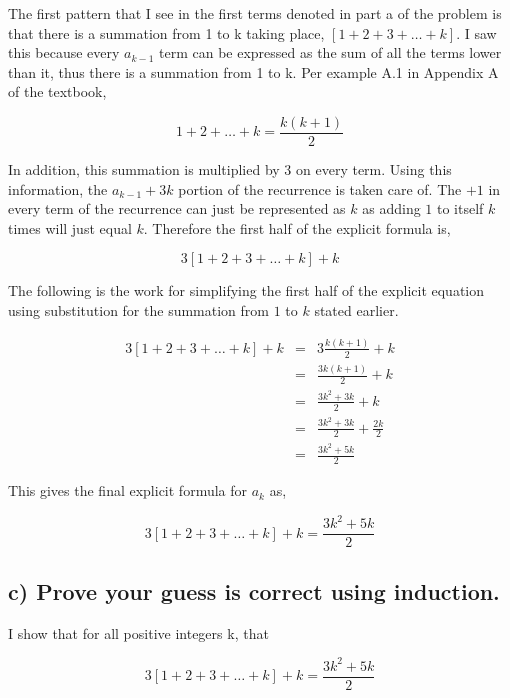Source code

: \documentclass[11pt]{article}
\begin{document}
\bigskip
\bigskip
The first pattern that I see in the first terms denoted in part a of the problem is that there is a summation from 1 to k taking place, $[1+2+3+\dots+k]$. I saw this because every $a_{k-1}$ term can be expressed as the sum of all the terms lower than it, thus there is a summation from 1 to k. Per example A.1 in Appendix A of the textbook,

\begin{equation*}
1+2+ \dots + k = \frac{k(k+1)}{2}
\end{equation*}

\bigskip
In addition, this summation is multiplied by 3 on every term. Using this information, the $a_{k-1} + 3k$ portion of the recurrence is taken care of. The $+1$ in every term of the recurrence can just be represented as $k$ as adding $1$ to itself $k$ times will just equal $k$. Therefore the first half of the explicit formula is,

\begin{equation*}
3[1+2+3+\dots+k]+k
\end{equation*}

\noindent The following is the work for simplifying the first half of the explicit equation using substitution for the summation from $1$ to $k$ stated earlier.

\begin{eqnarray*}
3[1+2+3+\dots+k] +k &=& 3 \frac{k(k+1)}{2}+k \\
	&=& \frac{3k(k+1)}{2}+k \\
	&=& \frac{3k^2 +3k}{2}+k \\
	&=& \frac{3k^2 +3k}{2} + \frac{2k}{2} \\
	&=& \frac{3k^2 +5k}{2}
\end{eqnarray*}

\noindent This gives the final explicit formula for $a_k$ as,

\begin{equation*}
3[1+2+3+\dots+k] +k = \frac{3k^2 +5k}{2}
\end{equation*}

\bigskip


\subsection*{c) Prove your guess is correct using induction.}

\bigskip

\noindent I show that for all positive integers k, that 

\begin{equation*}
3[1+2+3+\dots+k] +k = \frac{3k^2 +5k}{2}
\end{equation*}
\end{document}
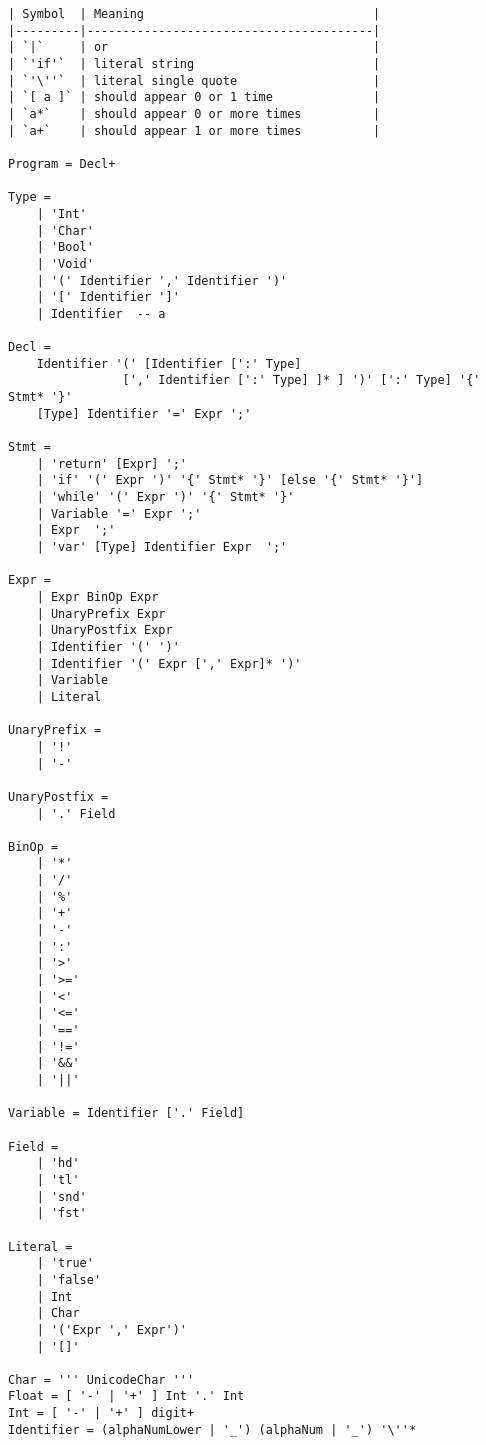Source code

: \documentclass{report}
\begin{document}
\begin{verbatim}
| Symbol  | Meaning                                |
|---------|----------------------------------------|
| `|`     | or                                     |
| `'if'`  | literal string                         |
| `'\''`  | literal single quote                   |
| `[ a ]` | should appear 0 or 1 time              |
| `a*`    | should appear 0 or more times          |
| `a+`    | should appear 1 or more times          |

Program = Decl+

Type =
    | 'Int'             
    | 'Char'
    | 'Bool'
    | 'Void'
    | '(' Identifier ',' Identifier ')'
    | '[' Identifier ']'
    | Identifier  -- a

Decl =
    Identifier '(' [Identifier [':' Type]  
                [',' Identifier [':' Type] ]* ] ')' [':' Type] '{' Stmt* '}'
    [Type] Identifier '=' Expr ';'

Stmt =
    | 'return' [Expr] ';'
    | 'if' '(' Expr ')' '{' Stmt* '}' [else '{' Stmt* '}']
    | 'while' '(' Expr ')' '{' Stmt* '}'               
    | Variable '=' Expr ';'
    | Expr  ';'
    | 'var' [Type] Identifier Expr  ';'

Expr =
    | Expr BinOp Expr
    | UnaryPrefix Expr
    | UnaryPostfix Expr
    | Identifier '(' ')'
    | Identifier '(' Expr [',' Expr]* ')'
    | Variable              
    | Literal             

UnaryPrefix = 
    | '!'
    | '-'

UnaryPostfix =
    | '.' Field

BinOp =
    | '*'
    | '/'
    | '%'
    | '+'
    | '-'
    | ':'
    | '>'
    | '>='
    | '<'
    | '<='
    | '=='
    | '!='
    | '&&'
    | '||'

Variable = Identifier ['.' Field]

Field =
    | 'hd'
    | 'tl'
    | 'snd'
    | 'fst'

Literal =
    | 'true'
    | 'false'
    | Int            
    | Char          
    | '('Expr ',' Expr')' 
    | '[]' 

Char = ''' UnicodeChar '''
Float = [ '-' | '+' ] Int '.' Int
Int = [ '-' | '+' ] digit+
Identifier = (alphaNumLower | '_') (alphaNum | '_') '\''*
\end{verbatim}
\end{document}
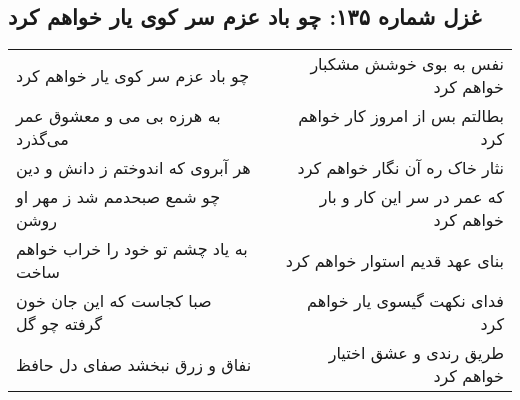 \begin{center}
\section*{غزل شماره ۱۳۵: چو باد عزم سر کوی یار خواهم کرد}
\label{sec:sh135}
\begin{longtable}{l p{0.5cm} r}
چو باد عزم سر کوی یار خواهم کرد
&&
نفس به بوی خوشش مشکبار خواهم کرد
\\
به هرزه بی می و معشوق عمر می‌گذرد
&&
بطالتم بس از امروز کار خواهم کرد
\\
هر آبروی که اندوختم ز دانش و دین
&&
نثار خاک ره آن نگار خواهم کرد
\\
چو شمع صبحدمم شد ز مهر او روشن
&&
که عمر در سر این کار و بار خواهم کرد
\\
به یاد چشم تو خود را خراب خواهم ساخت
&&
بنای عهد قدیم استوار خواهم کرد
\\
صبا کجاست که این جان خون گرفته چو گل
&&
فدای نکهت گیسوی یار خواهم کرد
\\
نفاق و زرق نبخشد صفای دل حافظ
&&
طریق رندی و عشق اختیار خواهم کرد
\\
\end{longtable}
\end{center}
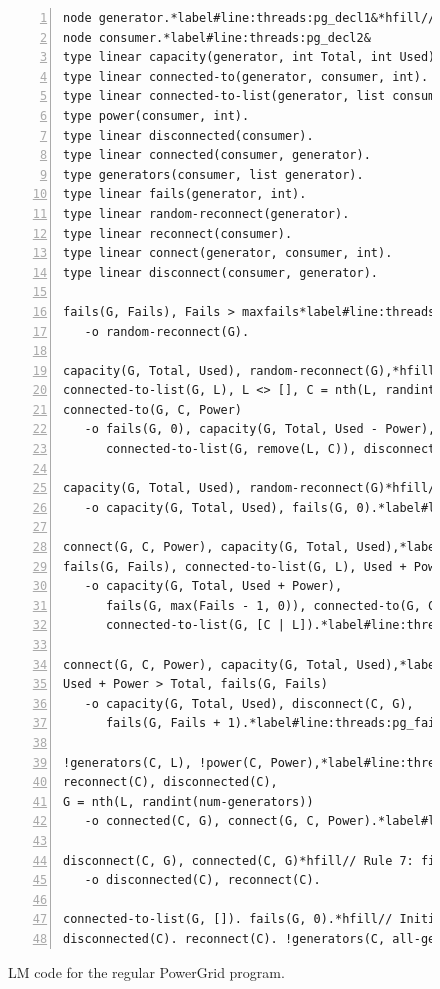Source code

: \begin{figure}[h!]
\begin{Verbatim}[numbers=left,fontsize=\codesize,commandchars=*\#\&]
node generator.*label#line:threads:pg_decl1&*hfill// Type declaration
node consumer.*label#line:threads:pg_decl2&
type linear capacity(generator, int Total, int Used).*hfill// Predicate declaration
type linear connected-to(generator, consumer, int).
type linear connected-to-list(generator, list consumer).
type power(consumer, int).
type linear disconnected(consumer).
type linear connected(consumer, generator).
type generators(consumer, list generator).
type linear fails(generator, int).
type linear random-reconnect(generator).
type linear reconnect(consumer).
type linear connect(generator, consumer, int).
type linear disconnect(consumer, generator).

fails(G, Fails), Fails > maxfails*label#line:threads:pg_recon1&*hfill// Rule 1: disconnect one consumer
   -o random-reconnect(G).

capacity(G, Total, Used), random-reconnect(G),*hfill// Rule 2: disconnect one consumer
connected-to-list(G, L), L <> [], C = nth(L, randint(length(L))),
connected-to(G, C, Power)
   -o fails(G, 0), capacity(G, Total, Used - Power),
      connected-to-list(G, remove(L, C)), disconnect(C, G).

capacity(G, Total, Used), random-reconnect(G)*hfill// Rule 3: unable to disconnect one consumer
   -o capacity(G, Total, Used), fails(G, 0).*label#line:threads:pg_recon2&

connect(G, C, Power), capacity(G, Total, Used),*label#line:threads:pg_gen1&*hfill// Rule 4: connect consumer
fails(G, Fails), connected-to-list(G, L), Used + Power <= Total
   -o capacity(G, Total, Used + Power),
      fails(G, max(Fails - 1, 0)), connected-to(G, C, Power),
      connected-to-list(G, [C | L]).*label#line:threads:pg_gen2&

connect(G, C, Power), capacity(G, Total, Used),*label#line:threads:pg_fail1&*hfill// Rule 5: unable to connect consumer
Used + Power > Total, fails(G, Fails)
   -o capacity(G, Total, Used), disconnect(C, G),
      fails(G, Fails + 1).*label#line:threads:pg_fail2&

!generators(C, L), !power(C, Power),*label#line:threads:pg_connect1&*hfill// Rule 6: connect to a generator
reconnect(C), disconnected(C),
G = nth(L, randint(num-generators))
   -o connected(C, G), connect(G, C, Power).*label#line:threads:pg_connect2&

disconnect(C, G), connected(C, G)*hfill// Rule 7: finish disconnection
   -o disconnected(C), reconnect(C).

connected-to-list(G, []). fails(G, 0).*hfill// Initial facts
disconnected(C). reconnect(C). !generators(C, all-generators).
\end{Verbatim}
\caption{LM code for the regular PowerGrid program.}
\label{code:threads:powergrid}
\end{figure}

☆ ☆ ☆ ☆

TASK OBJECTIVE
Copy every line of the material in which the word "appear" occurs.

THE COMPLETED TASK
| `[ a ]` | should appear 0 or 1 time              |
| `a*`    | should appear 0 or more times          |
| `a+`    | should appear 1 or more times          |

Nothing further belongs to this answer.